About this task: Transcribe the data below verbatim from the line with "infinite), need an infinitely large Accumulator (memory hungry)" to the line with "points → ‘Clear’ peak in Hough space". Include both of those lines.

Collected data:
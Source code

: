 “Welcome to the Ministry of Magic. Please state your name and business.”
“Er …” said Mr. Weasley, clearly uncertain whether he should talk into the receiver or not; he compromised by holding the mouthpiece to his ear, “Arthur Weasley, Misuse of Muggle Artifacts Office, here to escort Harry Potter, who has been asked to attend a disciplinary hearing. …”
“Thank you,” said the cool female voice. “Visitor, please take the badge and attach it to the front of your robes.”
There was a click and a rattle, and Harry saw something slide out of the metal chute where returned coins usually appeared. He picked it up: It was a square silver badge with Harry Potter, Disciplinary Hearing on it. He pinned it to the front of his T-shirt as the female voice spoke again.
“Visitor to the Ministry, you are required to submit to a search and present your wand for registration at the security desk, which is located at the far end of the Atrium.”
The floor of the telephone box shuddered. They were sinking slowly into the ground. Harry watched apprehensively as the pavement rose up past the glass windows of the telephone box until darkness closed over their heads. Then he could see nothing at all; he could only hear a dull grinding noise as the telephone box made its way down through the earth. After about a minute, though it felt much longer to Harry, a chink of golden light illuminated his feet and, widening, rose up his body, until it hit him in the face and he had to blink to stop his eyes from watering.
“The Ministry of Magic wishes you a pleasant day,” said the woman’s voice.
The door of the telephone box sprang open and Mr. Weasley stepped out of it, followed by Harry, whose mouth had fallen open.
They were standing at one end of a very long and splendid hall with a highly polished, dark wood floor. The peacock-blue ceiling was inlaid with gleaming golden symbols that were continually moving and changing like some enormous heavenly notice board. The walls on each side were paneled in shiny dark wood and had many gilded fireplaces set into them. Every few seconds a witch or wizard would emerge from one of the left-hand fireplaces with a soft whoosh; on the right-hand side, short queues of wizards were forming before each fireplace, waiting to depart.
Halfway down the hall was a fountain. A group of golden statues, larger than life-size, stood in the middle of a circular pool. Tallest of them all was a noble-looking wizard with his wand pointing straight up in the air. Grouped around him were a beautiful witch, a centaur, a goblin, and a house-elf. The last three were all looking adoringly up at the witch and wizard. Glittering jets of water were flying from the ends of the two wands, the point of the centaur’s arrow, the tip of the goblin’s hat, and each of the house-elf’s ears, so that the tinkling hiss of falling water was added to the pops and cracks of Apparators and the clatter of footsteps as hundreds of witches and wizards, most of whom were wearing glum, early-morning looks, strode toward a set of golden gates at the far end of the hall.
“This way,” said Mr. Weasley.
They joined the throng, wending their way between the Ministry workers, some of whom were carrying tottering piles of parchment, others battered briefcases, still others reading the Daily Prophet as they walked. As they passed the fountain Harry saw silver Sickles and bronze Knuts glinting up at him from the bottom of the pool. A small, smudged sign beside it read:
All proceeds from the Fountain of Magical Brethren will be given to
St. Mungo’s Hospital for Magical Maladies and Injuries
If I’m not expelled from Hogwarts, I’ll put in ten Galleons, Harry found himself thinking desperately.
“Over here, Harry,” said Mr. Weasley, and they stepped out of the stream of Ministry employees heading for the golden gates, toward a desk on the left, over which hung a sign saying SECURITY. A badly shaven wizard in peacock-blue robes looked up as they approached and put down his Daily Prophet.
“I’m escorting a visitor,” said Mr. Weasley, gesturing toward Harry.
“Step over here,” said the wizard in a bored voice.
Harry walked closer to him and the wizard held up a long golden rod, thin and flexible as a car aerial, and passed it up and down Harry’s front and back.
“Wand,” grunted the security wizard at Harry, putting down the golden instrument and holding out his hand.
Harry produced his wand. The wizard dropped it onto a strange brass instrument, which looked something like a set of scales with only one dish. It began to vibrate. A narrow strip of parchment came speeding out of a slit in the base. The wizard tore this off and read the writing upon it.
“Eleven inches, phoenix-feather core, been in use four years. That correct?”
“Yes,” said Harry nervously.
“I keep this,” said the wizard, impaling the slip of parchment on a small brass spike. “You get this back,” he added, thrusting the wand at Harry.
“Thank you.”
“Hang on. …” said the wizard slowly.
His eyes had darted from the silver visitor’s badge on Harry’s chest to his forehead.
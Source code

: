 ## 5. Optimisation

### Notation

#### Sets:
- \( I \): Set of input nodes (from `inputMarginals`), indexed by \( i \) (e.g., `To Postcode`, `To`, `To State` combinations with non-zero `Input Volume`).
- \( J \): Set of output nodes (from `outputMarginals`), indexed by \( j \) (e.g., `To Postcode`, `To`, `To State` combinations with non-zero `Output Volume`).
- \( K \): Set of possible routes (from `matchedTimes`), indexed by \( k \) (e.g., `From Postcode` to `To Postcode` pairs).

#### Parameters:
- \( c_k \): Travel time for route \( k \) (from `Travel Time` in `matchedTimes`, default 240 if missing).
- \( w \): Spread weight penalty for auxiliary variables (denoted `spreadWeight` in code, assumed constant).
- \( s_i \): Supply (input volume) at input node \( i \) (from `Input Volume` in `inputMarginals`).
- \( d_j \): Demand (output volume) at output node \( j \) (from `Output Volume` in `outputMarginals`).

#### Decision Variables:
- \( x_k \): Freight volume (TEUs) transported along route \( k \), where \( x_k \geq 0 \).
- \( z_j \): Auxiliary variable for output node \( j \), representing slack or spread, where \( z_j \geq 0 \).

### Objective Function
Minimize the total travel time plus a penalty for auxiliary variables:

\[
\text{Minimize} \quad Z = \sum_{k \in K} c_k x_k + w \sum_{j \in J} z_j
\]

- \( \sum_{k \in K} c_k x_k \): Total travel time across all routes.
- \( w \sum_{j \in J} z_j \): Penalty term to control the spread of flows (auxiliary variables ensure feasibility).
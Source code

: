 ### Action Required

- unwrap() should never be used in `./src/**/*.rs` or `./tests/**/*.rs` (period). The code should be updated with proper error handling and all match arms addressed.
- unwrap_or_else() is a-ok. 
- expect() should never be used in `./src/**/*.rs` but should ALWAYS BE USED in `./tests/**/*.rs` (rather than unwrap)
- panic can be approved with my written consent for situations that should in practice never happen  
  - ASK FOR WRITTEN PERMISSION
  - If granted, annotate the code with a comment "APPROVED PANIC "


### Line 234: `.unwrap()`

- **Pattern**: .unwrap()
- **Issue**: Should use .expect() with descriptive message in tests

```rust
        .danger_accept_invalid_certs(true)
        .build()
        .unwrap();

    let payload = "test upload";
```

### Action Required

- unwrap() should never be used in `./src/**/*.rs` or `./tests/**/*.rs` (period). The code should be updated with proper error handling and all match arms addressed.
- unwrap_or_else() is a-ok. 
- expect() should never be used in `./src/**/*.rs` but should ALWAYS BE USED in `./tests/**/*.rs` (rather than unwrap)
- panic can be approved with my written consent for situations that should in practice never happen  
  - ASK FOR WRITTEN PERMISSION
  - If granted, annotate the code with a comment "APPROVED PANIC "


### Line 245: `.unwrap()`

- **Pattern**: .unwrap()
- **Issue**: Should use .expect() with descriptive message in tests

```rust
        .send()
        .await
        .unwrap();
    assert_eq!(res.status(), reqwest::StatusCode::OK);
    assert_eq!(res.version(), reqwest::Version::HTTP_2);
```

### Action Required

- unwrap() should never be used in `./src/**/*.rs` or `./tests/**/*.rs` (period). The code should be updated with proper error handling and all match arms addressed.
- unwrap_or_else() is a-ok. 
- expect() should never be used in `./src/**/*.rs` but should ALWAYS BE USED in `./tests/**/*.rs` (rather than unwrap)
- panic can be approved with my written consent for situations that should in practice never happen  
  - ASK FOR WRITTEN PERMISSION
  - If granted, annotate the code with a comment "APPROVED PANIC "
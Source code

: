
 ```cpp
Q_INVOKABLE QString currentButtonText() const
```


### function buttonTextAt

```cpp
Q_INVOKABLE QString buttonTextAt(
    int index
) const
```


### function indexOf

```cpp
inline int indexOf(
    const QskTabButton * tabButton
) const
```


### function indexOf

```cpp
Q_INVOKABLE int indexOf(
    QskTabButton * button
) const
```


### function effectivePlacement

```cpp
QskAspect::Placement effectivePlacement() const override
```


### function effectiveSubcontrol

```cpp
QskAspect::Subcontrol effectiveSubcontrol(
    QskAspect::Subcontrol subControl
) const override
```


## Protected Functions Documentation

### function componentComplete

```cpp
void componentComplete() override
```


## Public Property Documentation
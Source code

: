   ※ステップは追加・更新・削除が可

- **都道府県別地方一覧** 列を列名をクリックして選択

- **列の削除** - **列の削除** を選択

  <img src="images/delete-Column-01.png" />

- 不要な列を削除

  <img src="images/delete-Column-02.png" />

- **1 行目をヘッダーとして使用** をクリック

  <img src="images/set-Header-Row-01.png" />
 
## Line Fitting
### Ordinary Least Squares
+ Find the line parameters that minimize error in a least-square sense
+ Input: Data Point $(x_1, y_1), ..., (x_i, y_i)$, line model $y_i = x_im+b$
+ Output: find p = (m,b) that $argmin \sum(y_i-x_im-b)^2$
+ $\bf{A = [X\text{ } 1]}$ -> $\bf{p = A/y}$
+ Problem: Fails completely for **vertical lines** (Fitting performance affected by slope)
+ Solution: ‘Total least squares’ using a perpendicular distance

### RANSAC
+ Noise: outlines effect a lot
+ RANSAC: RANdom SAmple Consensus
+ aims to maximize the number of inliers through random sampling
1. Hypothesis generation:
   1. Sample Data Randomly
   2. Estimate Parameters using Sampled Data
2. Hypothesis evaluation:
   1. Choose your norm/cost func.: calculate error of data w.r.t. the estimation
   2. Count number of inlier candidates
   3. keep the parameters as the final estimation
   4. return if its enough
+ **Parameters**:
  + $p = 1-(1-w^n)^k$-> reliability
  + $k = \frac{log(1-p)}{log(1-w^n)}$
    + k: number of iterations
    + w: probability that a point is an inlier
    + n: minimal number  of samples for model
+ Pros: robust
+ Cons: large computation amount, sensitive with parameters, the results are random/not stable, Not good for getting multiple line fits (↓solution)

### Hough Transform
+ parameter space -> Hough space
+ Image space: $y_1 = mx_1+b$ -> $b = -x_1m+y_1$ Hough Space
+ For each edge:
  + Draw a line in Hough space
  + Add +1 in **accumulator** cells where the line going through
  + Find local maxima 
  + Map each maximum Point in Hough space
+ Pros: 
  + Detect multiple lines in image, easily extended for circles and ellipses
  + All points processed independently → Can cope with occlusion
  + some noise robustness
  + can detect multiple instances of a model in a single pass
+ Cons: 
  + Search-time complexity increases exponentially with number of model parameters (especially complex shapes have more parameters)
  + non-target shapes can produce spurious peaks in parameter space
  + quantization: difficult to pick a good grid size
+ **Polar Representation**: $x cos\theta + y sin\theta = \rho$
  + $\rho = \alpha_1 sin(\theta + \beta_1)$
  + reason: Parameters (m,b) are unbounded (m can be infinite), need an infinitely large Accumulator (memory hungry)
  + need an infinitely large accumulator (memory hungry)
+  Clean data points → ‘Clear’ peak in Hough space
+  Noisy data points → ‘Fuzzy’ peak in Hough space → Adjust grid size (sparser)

Result:
  + reason: Parameters (m,b) are unbounded (m can be infinite), need an infinitely large Accumulator (memory hungry)
  + need an infinitely large accumulator (memory hungry)
+  Clean data points → ‘Clear’ peak in Hough space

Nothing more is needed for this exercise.